Self-service cloud analytics is the future of the BI arena. To keep its customer momentum strong, Tableau’s deeper AWS integration and newly ramped-up migration programs are critical. They enable Tableau customers that wish to do self-service analytics in that leading public cloud to migrate their data and analytics efficiently and rapidly. By the same token, Tableau’s ability to run in any of the leading public clouds — including its new support for Alibaba Cloud — should accelerate their adoption of its modeling and visualization tools.

Tableau should provide consistent data migration tooling with respect to all of the leading public clouds. Its emphasis on professional services partnerships in this regard is the right approach, and we hope that under the new Tableau Partner Network, the company will roll out these data migration partnerships worldwide.

For Salesforce customers evaluating whether they should also adopt Tableau products, it would be premature to highlight any specific synergies between the two firms’ offerings. However, Benioff hinted that a concrete roadmap for integration of its newly acquired Tableau business will be presented next week at Dreamforce. Nevertheless, it is clear that the parent company will continue to manage Tableau as a largely autonomous product group, recognizing the value of letting this leading BI brand manage itself, tend to its ecosystem and stick to its roadmap as it sees fit.

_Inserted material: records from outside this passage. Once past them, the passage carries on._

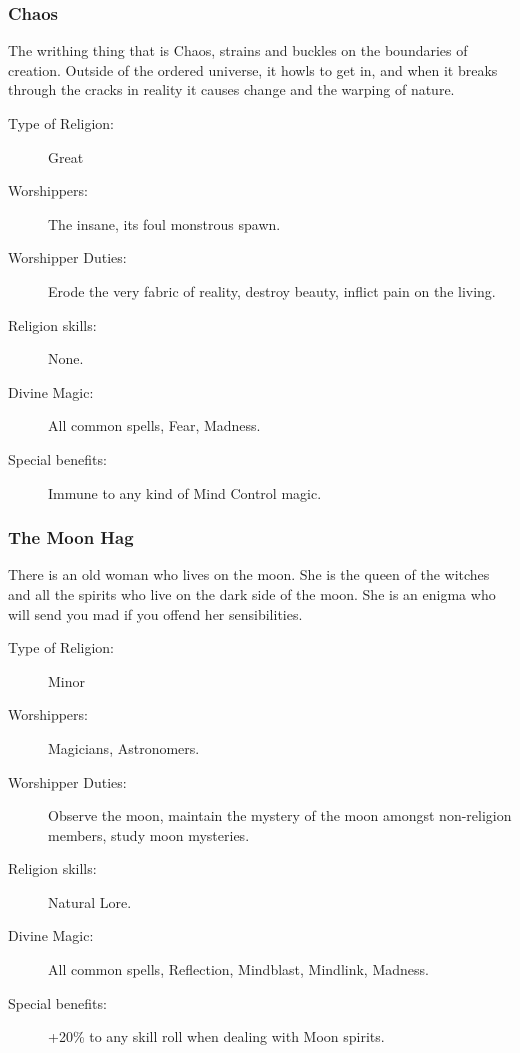 \subsubsection{Chaos}
The writhing thing that is Chaos, strains and buckles on the boundaries of creation. Outside of the ordered universe, it howls to get in, and when it breaks through the cracks in reality it causes change and the warping of nature. 

\begin{description}
\item[Type of Religion:] Great
\item[Worshippers:] The insane, its foul monstrous spawn.
\item[Worshipper Duties:] Erode the very fabric of reality, destroy beauty, inflict pain on the living.
\item[Religion skills:] None.
\item[Divine Magic:] All common spells, Fear, Madness.
\item[Special benefits:] Immune to any kind of Mind Control magic.
\end{description}


\subsubsection{The Moon Hag}
There is an old woman who lives on the moon. She is the queen of the witches and all the spirits who live on the dark side of the moon. She is an enigma who will send you mad if you offend her sensibilities. 

\begin{description}
\item[Type of Religion:] Minor
\item[Worshippers:] Magicians, Astronomers.
\item[Worshipper Duties:] Observe the moon, maintain the mystery of the moon amongst non-religion members, study moon mysteries.
\item[Religion skills:] Natural Lore.
\item[Divine Magic:] All common spells, Reflection, Mindblast, Mindlink, Madness.
\item[Special benefits:] +20\% to any skill roll when dealing with Moon spirits.
\end{description}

Finally, it’s clear from this week’s discussion that Tableau, though it is making deep investments in embedded AI/ML features, has no intention of becoming a data science modeling platform in its own right. For that reason, Tableau customers are encouraged by this week’s newly announced integrations with partners Alteryx, Databricks, and DataRobot, which enable customers who use these data science workbenches to publish powerful AI/ML-generated predictions and rich explanations as easily accessible Tableau data sources.

Tableau should expand this integration to a wider range of data science DevOps platforms, such as those highlighted in this Wikibon report.